Agency torpedoes canyon planning

  • Rafters on the Arkansas River in Colorado

    Tim Brown photo
  ARIZONA

Grand Canyon National Park recently pulled the plug on consensus efforts among private boaters, environmentalists and commercial rafting companies (HCN, 12/21/98: Grand Canyon Gridlock). The outcome could have reduced the number of motorized boats on the river by giving more permits to private rafters and kayakers, and by implementing a wilderness management plan.


The Park Service says discussions had become polarized and contentious, with no resolution in sight. "How much time and taxpayer dollars can we spend on issues that appear unresolvable?" asks Maureen Oltrogge, a spokeswoman for Grand Canyon National Park.


She says the agency wants to wait for Congress to make the decision on wilderness designation. Most of the park, including the river, was first recommended for wilderness more than 20 years ago. Congress has failed to act, allowing commercial guides to speed tourists down the river on motorized rafts.


Environmentalists and private boaters say they are frustrated because Park Superintendent Robert Arnberger has the power to make many of the tough decisions; instead, he's passing the buck to Congress.
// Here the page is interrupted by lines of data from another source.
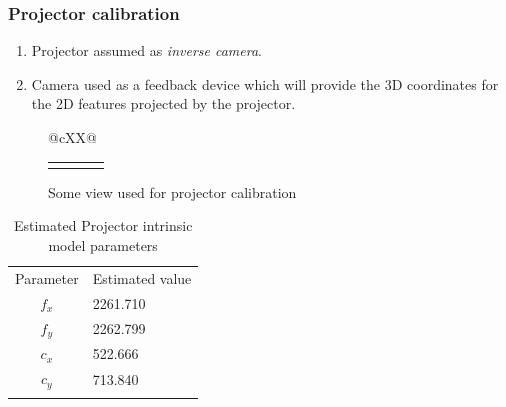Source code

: \documentclass[9pt]{beamer}
\begin{document}
\begin{frame}
\frametitle{Projector calibration}
\begin{enumerate}
\item Projector assumed as \textit{inverse camera}.
\item Camera used as a feedback device which will provide the 3D coordinates for the 2D features projected by the projector.
\end{enumerate}
\begin{figure}[h!]  
\begin{tabularx}{\linewidth}{@{}cXX@{}}  
\begin{tabular}{c c c c}   
\hspace{-0.3cm}\subfloat[]{\texttt{[image: ../Thesis\_work/Latex\_thesis\_work/img\_source/proj\_view\_1.png]}} &  
\hspace{-0.3cm}\subfloat[]{\texttt{[image: ../Thesis\_work/Latex\_thesis\_work/img\_source/proj\_view\_2.png]}} &  
\hspace{-0.3cm}\subfloat[]{\texttt{[image: ../Thesis\_work/Latex\_thesis\_work/img\_source/proj\_view\_3.png]}} &  
\hspace{-0.3cm}\subfloat[]{\texttt{[image: ../Thesis\_work/Latex\_thesis\_work/img\_source/proj\_view\_4.png]}} \\  
\end{tabular}  
\end{tabularx}  
\caption{Some view used for projector calibration} 
\label{fig:proj_calib_view} 
\end{figure} 
\vspace{-0.6cm}
\begin{table}[h]  
\centering  
\begin{tabular}{c l}  
\hline\noalign{\smallskip}  
Parameter & Estimated value \\  
\noalign{\smallskip}\hline\noalign{\smallskip}  
$f_x$ & 2261.710\\  
$f_y$ & 2262.799\\  
$c_x$ & 522.666\\  
$c_y$ & 713.840\\  
\noalign{\smallskip}\hline  
\end{tabular}  
\caption{Estimated Projector intrinsic model parameters}  
\end{table}  
\end{frame}
\end{document}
"The park is mandated to manage for wilderness experience and they're not doing it," says Kim Crumbo, a former river ranger in the canyon and now a staffer with the Southwest Forest Alliance.


Crumbo charges that guide companies make millions of dollars exploiting a publicly owned treasure while pushing to "dictate what goes on." He says almost 80 percent of river permits go to companies operating motorized trips, while private boaters must wait up to 20 years for a turn on the river.


Grand Canyon Private Boaters Association recently filed a suit against the park in federal court, saying that halting the planning process now silences the public and denies fair access to the river. Some environmental groups say they may also file lawsuits to force wilderness management of the park.